After eight weeks of tracking my time in hopes of discovering what I was actually doing as an interim pastor, here’s what I found out:
1) Keeping productivity in the front of your mind is good for accountability and well…productivity, but doesn’t do much for the enjoyment/fulfillment factor. It’s not that I’m normally not productive, but there is a certain spontaneity I enjoy that I found slipping during my hyper-vigilance. Pedal to the metal has always been my norm, but watching the details up close got pretty tedious.
2) I spend 35% of my time prepping for worship. That means song choices, worship-team personnel (choices, development, and troubleshooting), long and short term planning, both A Cappella and Instrumental rehearsals, managing an intern, preparing lead sheets and other music, as well as researching trends and future resources. Which is fine if that’s the focus of my job description. Which it’s not…not exactly, anyway.

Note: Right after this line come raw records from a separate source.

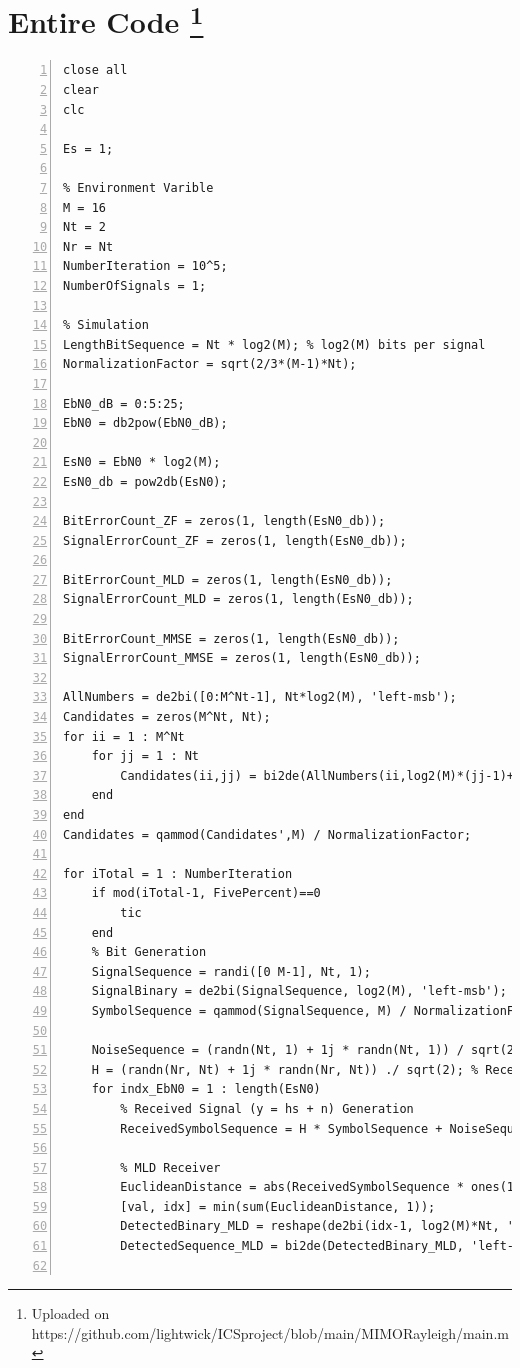 \documentclass{article}
\begin{document}
\section[Entire Code]{Entire Code \footnote{Uploaded on https://github.com/lightwick/ICS\textunderscore project/blob/main/MIMO\textunderscore Rayleigh/main.m}}
\begin{lstlisting}[style=Matlab-editor, frame=single, numbers=left,]
close all
clear
clc

Es = 1;

% Environment Varible
M = 16
Nt = 2
Nr = Nt
NumberIteration = 10^5;
NumberOfSignals = 1;

% Simulation
LengthBitSequence = Nt * log2(M); % log2(M) bits per signal
NormalizationFactor = sqrt(2/3*(M-1)*Nt);

EbN0_dB = 0:5:25;
EbN0 = db2pow(EbN0_dB);

EsN0 = EbN0 * log2(M);
EsN0_db = pow2db(EsN0);

BitErrorCount_ZF = zeros(1, length(EsN0_db));
SignalErrorCount_ZF = zeros(1, length(EsN0_db));

BitErrorCount_MLD = zeros(1, length(EsN0_db));
SignalErrorCount_MLD = zeros(1, length(EsN0_db));

BitErrorCount_MMSE = zeros(1, length(EsN0_db));
SignalErrorCount_MMSE = zeros(1, length(EsN0_db));

AllNumbers = de2bi([0:M^Nt-1], Nt*log2(M), 'left-msb');
Candidates = zeros(M^Nt, Nt);
for ii = 1 : M^Nt
    for jj = 1 : Nt
        Candidates(ii,jj) = bi2de(AllNumbers(ii,log2(M)*(jj-1)+1:log2(M)*jj), 'left-msb');
    end
end
Candidates = qammod(Candidates',M) / NormalizationFactor;

for iTotal = 1 : NumberIteration
    if mod(iTotal-1, FivePercent)==0
        tic
    end
    % Bit Generation
    SignalSequence = randi([0 M-1], Nt, 1);
    SignalBinary = de2bi(SignalSequence, log2(M), 'left-msb');
    SymbolSequence = qammod(SignalSequence, M) / NormalizationFactor;
    
    NoiseSequence = (randn(Nt, 1) + 1j * randn(Nt, 1)) / sqrt(2); % Noise (n) Generation
    H = (randn(Nr, Nt) + 1j * randn(Nr, Nt)) ./ sqrt(2); % Receiver x Transmitter
    for indx_EbN0 = 1 : length(EsN0)
        % Received Signal (y = hs + n) Generation
        ReceivedSymbolSequence = H * SymbolSequence + NoiseSequence * sqrt(1 / EsN0(indx_EbN0)); % log2(M)x1 matrix
        
        % MLD Receiver
        EuclideanDistance = abs(ReceivedSymbolSequence * ones(1,M^Nt) - H*Candidates).^2; % results in Nt x M^Nt, each column representing each candidate symbol combination
        [val, idx] = min(sum(EuclideanDistance, 1));
        DetectedBinary_MLD = reshape(de2bi(idx-1, log2(M)*Nt, 'left-msb'),log2(M),[])'; % MOST LIKELY WRONG
        DetectedSequence_MLD = bi2de(DetectedBinary_MLD, 'left-msb');
        

\end{lstlisting}
\end{document}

3) Almost 40% of my time is spread over a dozen areas of concern. Which means a whole lot of little is being done. It’s not that small steps can’t be effective (you have to start somewhere, how do you eat an elephant, and all that), but unless there is some critical mass toward a project or area of focus, not much is going to happen. Of course, some of this is personal interchange, just being with people in the playing out of life, and who knows how God really uses us in those moments. But again, when I think about making the kind of impact that’s needed, I probably need to look at cutting things away to get to the few areas of focus.
4) Here’s the big discovery: I’m not spending nearly enough time in refueling. Sabbath, prayer, Lectio Divina, silence, staring into space (in the best of senses)…much of this has gotten away from me. I know why, but it doesn’t bode well for the way I want to live my life. Wake-up call. No one is going to carve this time out for me. And it’s worth noting that at the end of this eight-week time, after 405 hours in a period where I was gone most of two of those eight weeks, as I was walking out the door for a week’s vacation, I was pretty much at the end of my emotional and spiritual rope. It’s common in ministry, I know. I’m pretty sure it shouldn’t be.
It’s easy to fool ourselves about what we’re doing. As a once-in-a-great-while exercise, this was worth doing.